▸ Problem statement: Give an exact copy of the data that follows, but none of its pictures.

··· Records supplied

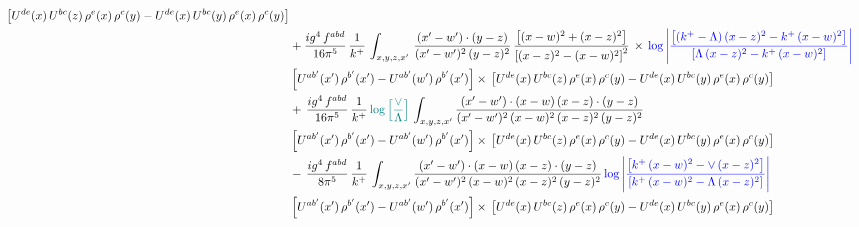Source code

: \documentclass[9pt]{article}
\numberwithin{equation}{section}
\begin{document}
\begin{align}
\left[U^{de}(x)\,U^{bc}(z)\, \rho^{e}(x)\,\rho^{c}(y)-U^{de}(x)\,U^{bc}(y)\,\rho^{e}(x)\,\rho^{c}(y)\right]\notag \\ & +\frac{ig^{4}\,f^{abd}}{16\pi^{5}}\, \frac{1}{k^{+}}\,\int_{x,y,z,x'}\, \frac{(x'-w')\cdot (y-z)}{(x'-w')^{2}\,(y-z)^{2}}\, \frac{\left[(x-w)^{2}+(x-z)^{2}\right]}{\left[(x-z)^{2}-(x-w)^{2}\right]^{2}}\, \times\, {\color{blue}\log{\left|\frac{\left[(k^{+}-\Lambda)\, (x-z)^{2} - k^{+}\, (x-w)^{2}\right]}{\left[\Lambda\, (x-z)^{2} - k^{+}\, (x-w)^{2}\right]}\right|}}\notag \\ & \left[U^{ab'}(x')\,\rho^{b'}(x')-U^{ab'}(w')\, \rho^{b'}(x')\right]\times\, \left[U^{de}(x)\,U^{bc}(z)\, \rho^{e}(x)\,\rho^{c}(y)-U^{de}(x)\,U^{bc}(y)\,\rho^{e}(x)\,\rho^{c}(y)\right]\notag \\ & +\, \frac{ig^{4}\,f^{abd}}{16\pi^{5}}\,\frac{1}{k^{+}}\,{\color{teal}\log{\left[\frac{\vee}{\Lambda}\right]}}\,\int_{x,y,z,x'} \frac{(x'-w')\cdot (x-w)\, (x-z)\cdot (y-z)}{(x'-w')^{2}\, (x-w)^{2}\, (x-z)^{2}\, (y-z)^{2}}\, \notag \\ & \left[U^{ab'}(x')\,\rho^{b'}(x')-U^{ab'}(w')\, \rho^{b'}(x')\right]\times\, \left[U^{de}(x)\,U^{bc}(z)\, \rho^{e}(x)\,\rho^{c}(y)-U^{de}(x)\,U^{bc}(y)\,\rho^{e}(x)\,\rho^{c}(y)\right]\notag \\ &-\, \frac{ig^{4}\,f^{abd}}{8\pi^{5}}\,\frac{1}{k^{+}}\,\int_{x,y,z,x'}\frac{(x'-w')\cdot (x-w)\, (x-z)\cdot (y-z)}{(x'-w')^{2}\, (x-w)^{2}\, (x-z)^{2}\, (y-z)^{2}}\,{\color{blue}\log{\left|\frac{\left[k^{+}\,(x-w)^{2}-\vee\, (x-z)^{2}\right]}{\left[k^{+}\,(x-w)^{2}-\Lambda\, (x-z)^{2}\right]}\right|}} \notag \\ & \left[U^{ab'}(x')\,\rho^{b'}(x')-U^{ab'}(w')\, \rho^{b'}(x')\right]\times\, \left[U^{de}(x)\,U^{bc}(z)\, \rho^{e}(x)\,\rho^{c}(y)-U^{de}(x)\,U^{bc}(y)\,\rho^{e}(x)\,\rho^{c}(y)\right]
\end{align}
\end{document}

······

▸ Your solution:
Source code

: \documentclass[9pt]{article}
\numberwithin{equation}{section}
\begin{document}
\begin{align}
\left[U^{de}(x)\,U^{bc}(z)\, \rho^{e}(x)\,\rho^{c}(y)-U^{de}(x)\,U^{bc}(y)\,\rho^{e}(x)\,\rho^{c}(y)\right]\notag \\ & +\frac{ig^{4}\,f^{abd}}{16\pi^{5}}\, \frac{1}{k^{+}}\,\int_{x,y,z,x'}\, \frac{(x'-w')\cdot (y-z)}{(x'-w')^{2}\,(y-z)^{2}}\, \frac{\left[(x-w)^{2}+(x-z)^{2}\right]}{\left[(x-z)^{2}-(x-w)^{2}\right]^{2}}\, \times\, {\color{blue}\log{\left|\frac{\left[(k^{+}-\Lambda)\, (x-z)^{2} - k^{+}\, (x-w)^{2}\right]}{\left[\Lambda\, (x-z)^{2} - k^{+}\, (x-w)^{2}\right]}\right|}}\notag \\ & \left[U^{ab'}(x')\,\rho^{b'}(x')-U^{ab'}(w')\, \rho^{b'}(x')\right]\times\, \left[U^{de}(x)\,U^{bc}(z)\, \rho^{e}(x)\,\rho^{c}(y)-U^{de}(x)\,U^{bc}(y)\,\rho^{e}(x)\,\rho^{c}(y)\right]\notag \\ & +\, \frac{ig^{4}\,f^{abd}}{16\pi^{5}}\,\frac{1}{k^{+}}\,{\color{teal}\log{\left[\frac{\vee}{\Lambda}\right]}}\,\int_{x,y,z,x'} \frac{(x'-w')\cdot (x-w)\, (x-z)\cdot (y-z)}{(x'-w')^{2}\, (x-w)^{2}\, (x-z)^{2}\, (y-z)^{2}}\, \notag \\ & \left[U^{ab'}(x')\,\rho^{b'}(x')-U^{ab'}(w')\, \rho^{b'}(x')\right]\times\, \left[U^{de}(x)\,U^{bc}(z)\, \rho^{e}(x)\,\rho^{c}(y)-U^{de}(x)\,U^{bc}(y)\,\rho^{e}(x)\,\rho^{c}(y)\right]\notag \\ &-\, \frac{ig^{4}\,f^{abd}}{8\pi^{5}}\,\frac{1}{k^{+}}\,\int_{x,y,z,x'}\frac{(x'-w')\cdot (x-w)\, (x-z)\cdot (y-z)}{(x'-w')^{2}\, (x-w)^{2}\, (x-z)^{2}\, (y-z)^{2}}\,{\color{blue}\log{\left|\frac{\left[k^{+}\,(x-w)^{2}-\vee\, (x-z)^{2}\right]}{\left[k^{+}\,(x-w)^{2}-\Lambda\, (x-z)^{2}\right]}\right|}} \notag \\ & \left[U^{ab'}(x')\,\rho^{b'}(x')-U^{ab'}(w')\, \rho^{b'}(x')\right]\times\, \left[U^{de}(x)\,U^{bc}(z)\, \rho^{e}(x)\,\rho^{c}(y)-U^{de}(x)\,U^{bc}(y)\,\rho^{e}(x)\,\rho^{c}(y)\right]
\end{align}
\end{document}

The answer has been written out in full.